Dan Snyder , Getty Images

Washington Football Team owner Dan Snyder said he is the victim of an extortion campaign by one of the franchise's minority owners, according to a court filing Wednesday in Maryland.

Snyder made the filing one day after The Washington Post reported further details of a $1.6 million settlement the franchise paid to a former employee over a sexual misconduct allegation in 2009.

Snyder's filing, in U.S. District Court in southern Maryland, said one of the team's minority partners, Dwight Schar, was trying to force him to sell the franchise.

"I firmly believe that Plaintiffs' motion and supplemental filing and the news articles that they have generated are the latest in the effort to extort me," the filing stated.

The New York Times reported last weekend about the settlement. On Tuesday, The Washington Post reported that it had received a copy of the agreement and, citing an anonymous source, said it stemmed from an incident on Snyder's plane while returning from the Academy of Country Music Awards in Las Vegas.

In Snyder's filing Wednesday, he said, "The Post's article includes several quotes from the filing that improperly give the misleading impression, based on Plaintiffs' position and status, that there was merit to the allegations of misconduct. Plaintiffs' purpose in submitting their supplemental filing is now clear: to try to continue to smear me in an effort to gain leverage in this business dispute."

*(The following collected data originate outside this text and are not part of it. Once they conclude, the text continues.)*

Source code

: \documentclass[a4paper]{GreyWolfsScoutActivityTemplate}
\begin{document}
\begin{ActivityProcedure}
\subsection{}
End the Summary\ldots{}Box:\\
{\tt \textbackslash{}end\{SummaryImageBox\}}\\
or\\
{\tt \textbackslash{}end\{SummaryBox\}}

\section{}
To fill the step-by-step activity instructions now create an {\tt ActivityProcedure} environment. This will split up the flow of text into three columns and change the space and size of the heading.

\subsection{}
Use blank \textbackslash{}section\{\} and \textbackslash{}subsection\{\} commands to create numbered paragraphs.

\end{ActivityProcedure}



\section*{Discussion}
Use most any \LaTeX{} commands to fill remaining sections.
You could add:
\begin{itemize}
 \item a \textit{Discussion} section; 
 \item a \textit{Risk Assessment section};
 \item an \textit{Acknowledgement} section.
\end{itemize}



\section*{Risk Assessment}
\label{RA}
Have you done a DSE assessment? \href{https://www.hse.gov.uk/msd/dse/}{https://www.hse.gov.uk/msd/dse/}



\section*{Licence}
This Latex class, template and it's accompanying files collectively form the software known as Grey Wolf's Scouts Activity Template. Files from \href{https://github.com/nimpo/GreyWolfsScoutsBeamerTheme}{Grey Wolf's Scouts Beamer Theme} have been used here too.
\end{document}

The New York Times had earlier reported Sunday that two investigations in 2009 -- by the team and an outside law firm -- failed to substantiate the former employee's claim. The newspaper reported that Snyder paid the sum to avoid any negative publicity. Also in the settlement, Snyder did not admit wrongdoing, nor did anyone else.

Snyder's filling claims that no evidence of wrongdoing was found after an investigation by a law firm.

"Plaintiff Schar nevertheless threatened to reveal to discredit me and embarrass my family, but which the insurance carrier decided to settle," Snyder said, according to the filing.

In two stories this summer, the Post reported a total of 40 women had said they were sexually harassed while employed by the franchise. The newspaper also reported that there were "lewd videos produced by the team from outtakes of cheerleader calendar shoots in 2008 and 2010." Snyder has said he did not know about those videos.

The stories coincide with Snyder's three minority partners, Schar, Fred Smith and Bob Rothman, wanting to sell their shares. They own a combined 40% of the team. Snyder has reportedly offered to buy the shares for $900 million. According to Forbes, Washington's franchise is valued at $3.5 billion; in a sale of the team, 40% would be worth $1.4 billion.

The NFL is conducting an independent investigation into the allegations in the Post articles. On Tuesday, former U.S. Attorney General Loretta Lynch joined the investigation, focusing on Schar's alleged role in leaking information.

Snyder has alleged in previous filings that Schar was behind some of the negative information that was included in articles. On Wednesday, his filing stated that "Dwight Schar has funneled information about me and the Team to Mary Ellen Blair, a former Executive Assistant with the Team, to be provided to The Washington Post."

According to Snyder, Blair made a declaration that Schar told her to share information with The Washington Post. Snyder's filing alleged that Schar's daughter bought Blair a "burner phone" to "attempt to escape detection of Mr. Schar's conspiratorial communications." He cited "numerous calls" from that phone to Schar's cellphone number.

Snyder said there have been repeated threats by Schar and others associated with him over the past five months. Snyder said Schar threatened "my personal attorney" in a July 25 conversation.

Snyder claimed Schar told his attorney that information would come out if he didn't sell the team and that the story "will kill Dan."

A text from the minority owners' investment banker, John Moag, hinted at what might come out if Snyder didn't cooperate: "And you know it has nothing to do with the media s---'s the more serious s---. If you want a s--- show, we are on for that too."

Moag has confirmed to other outlets that the text was accurate.

There will be a virtual hearing Jan. 7 before U.S. District Judge Peter Messitte about each side alleging that the other is leaking information to the media. According to the Post, Snyder, Schar, Rothman and Smith all have to appear.

Snyder denied in his filing that he has been the source of any confidential information.

"I am fighting on multiple fronts for interests that go beyond just me including for the Team that I love, as well as my family," Snyder said in the filing, "and can swear to this Court that the accusations I improperly leaked information to the press are false."